- Taht-e Mahall Location within Iran
- Coordinates: 34°01′42″N 49°21′18″E﻿ / ﻿34.02833°N 49.35500°E
- Country: Iran
- Province: Markazi
- County: Shazand
- District: Mahajeran
- Rural District: Mahajeran

Population (2016)
- • Total: 740
- Time zone: UTC+3:30 (IRST)

= Taht-e Mahall =

Village in Markazi province, Iran

Taht-e Mahall (تحتمحل) (Note: Also romanized as Taḩt-e Maḩal, Taḩt-e Maḩall, Taḩtmaḩall, and Tehtmahal; also known as Takht Mahal and Takht-e Maḩall) is a village in, and the capital of, Mahajeran Rural District in Mahajeran District of Shazand County, (Note: Formerly Sarband County) Markazi province, Iran.

==Demographics==
===Population===
At the time of the 2006 National Census, the village's population was 801 in 213 households, when it was in Pol-e Doab Rural District of Zalian District.

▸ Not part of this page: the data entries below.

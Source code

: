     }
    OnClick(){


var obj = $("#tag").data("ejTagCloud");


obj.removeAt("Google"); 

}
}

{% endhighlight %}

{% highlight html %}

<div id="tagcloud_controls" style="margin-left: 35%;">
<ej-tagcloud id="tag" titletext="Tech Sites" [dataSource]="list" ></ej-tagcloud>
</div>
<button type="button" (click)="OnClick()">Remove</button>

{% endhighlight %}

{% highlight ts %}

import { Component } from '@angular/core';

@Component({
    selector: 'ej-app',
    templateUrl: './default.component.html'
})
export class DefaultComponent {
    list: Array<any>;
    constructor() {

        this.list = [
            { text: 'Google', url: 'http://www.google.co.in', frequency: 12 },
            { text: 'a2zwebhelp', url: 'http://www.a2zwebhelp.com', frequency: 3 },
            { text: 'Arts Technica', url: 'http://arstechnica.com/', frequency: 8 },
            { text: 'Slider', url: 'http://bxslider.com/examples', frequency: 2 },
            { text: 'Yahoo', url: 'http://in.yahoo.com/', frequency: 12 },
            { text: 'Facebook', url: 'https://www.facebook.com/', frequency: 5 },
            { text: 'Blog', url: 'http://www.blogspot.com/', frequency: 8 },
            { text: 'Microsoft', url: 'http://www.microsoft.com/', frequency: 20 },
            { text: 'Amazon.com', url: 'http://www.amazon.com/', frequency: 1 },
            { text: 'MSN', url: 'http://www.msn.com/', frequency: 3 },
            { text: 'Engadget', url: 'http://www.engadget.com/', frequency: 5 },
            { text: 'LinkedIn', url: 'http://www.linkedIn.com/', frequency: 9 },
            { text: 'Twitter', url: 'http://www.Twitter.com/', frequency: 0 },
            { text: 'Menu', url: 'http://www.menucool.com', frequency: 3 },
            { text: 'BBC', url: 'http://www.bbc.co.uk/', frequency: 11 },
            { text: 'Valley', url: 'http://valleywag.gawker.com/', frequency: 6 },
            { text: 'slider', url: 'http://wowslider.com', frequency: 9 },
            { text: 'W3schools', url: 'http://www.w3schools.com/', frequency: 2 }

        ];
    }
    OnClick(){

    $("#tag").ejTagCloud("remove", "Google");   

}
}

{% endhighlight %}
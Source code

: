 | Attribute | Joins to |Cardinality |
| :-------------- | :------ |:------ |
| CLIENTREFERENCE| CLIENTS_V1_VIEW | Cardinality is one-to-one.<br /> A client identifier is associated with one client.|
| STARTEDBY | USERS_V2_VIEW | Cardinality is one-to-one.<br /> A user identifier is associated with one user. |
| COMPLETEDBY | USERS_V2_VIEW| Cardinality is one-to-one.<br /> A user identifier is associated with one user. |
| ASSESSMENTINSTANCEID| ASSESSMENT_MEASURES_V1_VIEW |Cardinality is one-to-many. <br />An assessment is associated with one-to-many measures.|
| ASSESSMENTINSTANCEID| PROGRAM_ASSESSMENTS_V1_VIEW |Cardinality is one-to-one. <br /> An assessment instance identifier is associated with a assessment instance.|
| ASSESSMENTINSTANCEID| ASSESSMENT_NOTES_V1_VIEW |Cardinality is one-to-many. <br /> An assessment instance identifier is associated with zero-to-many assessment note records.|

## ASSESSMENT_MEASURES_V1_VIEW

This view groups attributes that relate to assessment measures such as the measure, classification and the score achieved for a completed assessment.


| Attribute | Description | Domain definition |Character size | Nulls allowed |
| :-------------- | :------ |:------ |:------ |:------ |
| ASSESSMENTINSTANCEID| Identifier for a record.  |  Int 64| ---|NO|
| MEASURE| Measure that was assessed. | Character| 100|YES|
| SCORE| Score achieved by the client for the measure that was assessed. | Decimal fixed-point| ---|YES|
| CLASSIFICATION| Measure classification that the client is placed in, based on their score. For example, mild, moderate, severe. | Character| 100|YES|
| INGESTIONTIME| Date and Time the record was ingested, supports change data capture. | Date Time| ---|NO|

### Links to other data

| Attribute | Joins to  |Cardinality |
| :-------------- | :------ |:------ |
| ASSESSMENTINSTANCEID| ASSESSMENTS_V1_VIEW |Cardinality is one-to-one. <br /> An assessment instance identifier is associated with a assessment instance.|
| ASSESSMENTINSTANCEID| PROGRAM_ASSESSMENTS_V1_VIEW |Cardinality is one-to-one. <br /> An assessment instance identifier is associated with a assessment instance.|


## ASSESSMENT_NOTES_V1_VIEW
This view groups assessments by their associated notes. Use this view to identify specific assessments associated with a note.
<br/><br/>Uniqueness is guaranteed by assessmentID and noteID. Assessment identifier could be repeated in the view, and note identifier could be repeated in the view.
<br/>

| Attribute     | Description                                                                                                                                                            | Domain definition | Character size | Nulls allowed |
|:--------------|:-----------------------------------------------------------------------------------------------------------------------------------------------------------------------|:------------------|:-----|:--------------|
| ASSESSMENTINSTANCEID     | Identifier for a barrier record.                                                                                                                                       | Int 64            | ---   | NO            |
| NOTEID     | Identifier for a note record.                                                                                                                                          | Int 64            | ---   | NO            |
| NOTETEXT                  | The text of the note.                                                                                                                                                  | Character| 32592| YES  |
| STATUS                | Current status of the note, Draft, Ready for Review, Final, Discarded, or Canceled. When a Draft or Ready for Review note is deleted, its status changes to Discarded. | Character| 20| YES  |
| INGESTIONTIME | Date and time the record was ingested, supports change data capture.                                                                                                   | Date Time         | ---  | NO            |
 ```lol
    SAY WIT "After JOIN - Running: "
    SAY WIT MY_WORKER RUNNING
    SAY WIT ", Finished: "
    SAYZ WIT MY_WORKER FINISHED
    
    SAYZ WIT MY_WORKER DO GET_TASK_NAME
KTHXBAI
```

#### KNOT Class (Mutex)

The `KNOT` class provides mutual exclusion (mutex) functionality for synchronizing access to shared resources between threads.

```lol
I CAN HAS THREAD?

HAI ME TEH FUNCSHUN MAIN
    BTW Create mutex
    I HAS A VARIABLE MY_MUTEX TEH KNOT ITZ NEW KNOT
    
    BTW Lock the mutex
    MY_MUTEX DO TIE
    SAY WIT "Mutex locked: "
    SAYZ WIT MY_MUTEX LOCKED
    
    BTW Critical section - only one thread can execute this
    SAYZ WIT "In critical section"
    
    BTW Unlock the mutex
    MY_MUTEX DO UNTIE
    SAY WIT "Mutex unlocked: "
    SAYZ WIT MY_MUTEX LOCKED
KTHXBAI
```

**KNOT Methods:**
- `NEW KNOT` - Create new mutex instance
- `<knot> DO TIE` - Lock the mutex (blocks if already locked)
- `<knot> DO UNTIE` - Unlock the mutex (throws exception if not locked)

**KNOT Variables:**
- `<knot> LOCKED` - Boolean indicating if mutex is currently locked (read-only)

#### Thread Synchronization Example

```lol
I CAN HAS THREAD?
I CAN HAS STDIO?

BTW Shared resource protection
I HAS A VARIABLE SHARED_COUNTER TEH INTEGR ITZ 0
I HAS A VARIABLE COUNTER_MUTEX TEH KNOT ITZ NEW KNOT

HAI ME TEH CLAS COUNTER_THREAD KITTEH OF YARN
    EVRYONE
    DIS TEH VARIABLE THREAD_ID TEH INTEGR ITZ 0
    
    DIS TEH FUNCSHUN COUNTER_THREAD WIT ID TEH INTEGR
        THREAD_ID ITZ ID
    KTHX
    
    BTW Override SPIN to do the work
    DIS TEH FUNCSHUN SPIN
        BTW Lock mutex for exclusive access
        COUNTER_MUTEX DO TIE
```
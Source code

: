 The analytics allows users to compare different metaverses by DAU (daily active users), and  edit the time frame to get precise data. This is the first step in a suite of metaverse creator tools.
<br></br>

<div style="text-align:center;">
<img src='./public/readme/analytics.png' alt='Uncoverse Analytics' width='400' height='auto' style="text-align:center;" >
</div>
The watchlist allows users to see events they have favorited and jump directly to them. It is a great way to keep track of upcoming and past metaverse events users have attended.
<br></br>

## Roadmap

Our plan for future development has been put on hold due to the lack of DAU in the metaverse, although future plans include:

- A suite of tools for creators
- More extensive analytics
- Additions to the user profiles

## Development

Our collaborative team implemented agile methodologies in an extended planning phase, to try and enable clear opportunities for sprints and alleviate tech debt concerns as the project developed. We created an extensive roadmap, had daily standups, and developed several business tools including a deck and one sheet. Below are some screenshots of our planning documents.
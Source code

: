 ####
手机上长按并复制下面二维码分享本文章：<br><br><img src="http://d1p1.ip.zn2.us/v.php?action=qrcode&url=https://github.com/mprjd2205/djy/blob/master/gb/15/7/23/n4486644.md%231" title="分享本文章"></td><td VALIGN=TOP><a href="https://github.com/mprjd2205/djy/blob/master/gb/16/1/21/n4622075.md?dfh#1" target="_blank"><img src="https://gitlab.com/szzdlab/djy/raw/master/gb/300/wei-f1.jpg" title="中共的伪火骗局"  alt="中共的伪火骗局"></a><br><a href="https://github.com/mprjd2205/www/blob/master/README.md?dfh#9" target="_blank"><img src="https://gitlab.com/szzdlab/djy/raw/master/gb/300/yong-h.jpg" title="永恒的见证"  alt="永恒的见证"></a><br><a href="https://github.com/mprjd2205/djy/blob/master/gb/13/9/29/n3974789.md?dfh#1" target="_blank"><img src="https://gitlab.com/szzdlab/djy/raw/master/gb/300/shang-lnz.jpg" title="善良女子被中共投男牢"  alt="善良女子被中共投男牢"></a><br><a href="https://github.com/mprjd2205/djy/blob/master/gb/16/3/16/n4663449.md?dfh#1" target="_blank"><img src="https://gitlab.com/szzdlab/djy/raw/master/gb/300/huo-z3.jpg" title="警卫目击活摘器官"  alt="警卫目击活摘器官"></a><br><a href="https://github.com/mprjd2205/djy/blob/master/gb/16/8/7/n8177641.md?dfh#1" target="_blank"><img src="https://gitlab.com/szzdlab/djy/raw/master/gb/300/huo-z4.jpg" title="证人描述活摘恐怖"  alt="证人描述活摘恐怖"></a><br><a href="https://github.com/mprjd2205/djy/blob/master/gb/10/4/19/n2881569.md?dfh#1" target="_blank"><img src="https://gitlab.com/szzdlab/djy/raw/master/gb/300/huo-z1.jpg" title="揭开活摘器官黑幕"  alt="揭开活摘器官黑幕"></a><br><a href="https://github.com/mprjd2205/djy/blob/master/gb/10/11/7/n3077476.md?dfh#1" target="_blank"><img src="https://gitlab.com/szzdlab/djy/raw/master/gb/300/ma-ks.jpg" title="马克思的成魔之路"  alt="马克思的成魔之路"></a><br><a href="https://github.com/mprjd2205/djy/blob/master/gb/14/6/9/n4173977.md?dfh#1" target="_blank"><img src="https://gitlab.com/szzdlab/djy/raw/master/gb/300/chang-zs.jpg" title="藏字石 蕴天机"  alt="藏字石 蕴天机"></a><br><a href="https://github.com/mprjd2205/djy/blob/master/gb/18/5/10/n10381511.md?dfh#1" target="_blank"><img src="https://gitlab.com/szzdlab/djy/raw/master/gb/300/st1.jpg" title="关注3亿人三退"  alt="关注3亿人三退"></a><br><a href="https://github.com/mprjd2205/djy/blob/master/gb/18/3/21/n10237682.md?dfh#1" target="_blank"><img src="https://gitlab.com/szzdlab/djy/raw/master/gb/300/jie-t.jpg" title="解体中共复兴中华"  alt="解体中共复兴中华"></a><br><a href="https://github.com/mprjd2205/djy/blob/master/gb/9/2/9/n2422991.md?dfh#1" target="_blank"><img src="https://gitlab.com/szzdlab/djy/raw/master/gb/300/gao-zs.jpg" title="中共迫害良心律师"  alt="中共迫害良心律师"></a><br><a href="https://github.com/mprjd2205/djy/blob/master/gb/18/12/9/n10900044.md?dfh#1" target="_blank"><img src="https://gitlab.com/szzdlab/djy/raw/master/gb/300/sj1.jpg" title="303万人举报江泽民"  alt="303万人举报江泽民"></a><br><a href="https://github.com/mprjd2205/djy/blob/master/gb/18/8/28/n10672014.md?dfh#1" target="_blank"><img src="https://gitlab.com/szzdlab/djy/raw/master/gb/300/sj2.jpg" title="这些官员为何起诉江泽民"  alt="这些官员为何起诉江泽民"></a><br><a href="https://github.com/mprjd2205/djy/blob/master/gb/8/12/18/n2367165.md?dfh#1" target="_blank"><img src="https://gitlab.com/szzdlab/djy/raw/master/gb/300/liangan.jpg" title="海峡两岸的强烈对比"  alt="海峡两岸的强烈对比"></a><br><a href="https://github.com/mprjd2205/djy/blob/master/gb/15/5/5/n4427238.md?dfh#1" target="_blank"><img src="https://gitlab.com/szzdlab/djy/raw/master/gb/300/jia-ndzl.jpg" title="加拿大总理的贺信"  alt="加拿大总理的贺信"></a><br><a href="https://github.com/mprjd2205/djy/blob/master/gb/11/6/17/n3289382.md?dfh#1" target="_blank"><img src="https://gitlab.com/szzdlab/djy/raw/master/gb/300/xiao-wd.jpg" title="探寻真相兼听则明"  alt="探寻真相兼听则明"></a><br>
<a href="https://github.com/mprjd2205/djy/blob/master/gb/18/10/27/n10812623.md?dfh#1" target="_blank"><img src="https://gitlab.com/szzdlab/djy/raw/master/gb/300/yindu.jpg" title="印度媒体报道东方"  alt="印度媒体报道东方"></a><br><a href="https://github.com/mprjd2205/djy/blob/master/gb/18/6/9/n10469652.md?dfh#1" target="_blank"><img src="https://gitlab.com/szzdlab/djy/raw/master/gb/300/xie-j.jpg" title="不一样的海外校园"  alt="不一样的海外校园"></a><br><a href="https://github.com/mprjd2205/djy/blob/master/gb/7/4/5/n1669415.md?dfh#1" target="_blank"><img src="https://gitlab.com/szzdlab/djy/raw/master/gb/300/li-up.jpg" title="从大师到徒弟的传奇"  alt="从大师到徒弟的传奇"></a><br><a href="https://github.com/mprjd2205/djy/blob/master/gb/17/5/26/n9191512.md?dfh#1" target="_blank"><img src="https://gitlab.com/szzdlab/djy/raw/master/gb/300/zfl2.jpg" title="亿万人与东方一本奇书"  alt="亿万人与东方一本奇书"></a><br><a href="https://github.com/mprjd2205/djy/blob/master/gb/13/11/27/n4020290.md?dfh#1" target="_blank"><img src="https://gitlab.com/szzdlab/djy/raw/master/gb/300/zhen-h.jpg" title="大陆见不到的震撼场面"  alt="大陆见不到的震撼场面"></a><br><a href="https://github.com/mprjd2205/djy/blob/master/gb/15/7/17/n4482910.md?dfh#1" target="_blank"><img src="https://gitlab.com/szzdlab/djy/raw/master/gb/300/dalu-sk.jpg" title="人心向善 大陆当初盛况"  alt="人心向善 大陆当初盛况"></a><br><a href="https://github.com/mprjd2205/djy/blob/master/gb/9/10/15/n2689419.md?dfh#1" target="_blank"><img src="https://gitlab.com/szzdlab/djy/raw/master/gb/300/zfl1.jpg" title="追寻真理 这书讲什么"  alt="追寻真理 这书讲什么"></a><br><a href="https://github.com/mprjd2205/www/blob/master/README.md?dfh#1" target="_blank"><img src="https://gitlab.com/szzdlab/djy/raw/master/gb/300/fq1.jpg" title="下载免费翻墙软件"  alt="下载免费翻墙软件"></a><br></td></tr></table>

The following census in 2011 counted 808 people in 251 households. The 2016 census measured the population of the village as 740 people in 240 households.

In 2024, the city of Mahajeran and 17 villages were separated from Zalian District in the formation of Mahajeran District. Taht-e Mahall was transferred to Mahajeran Rural District created in the new district.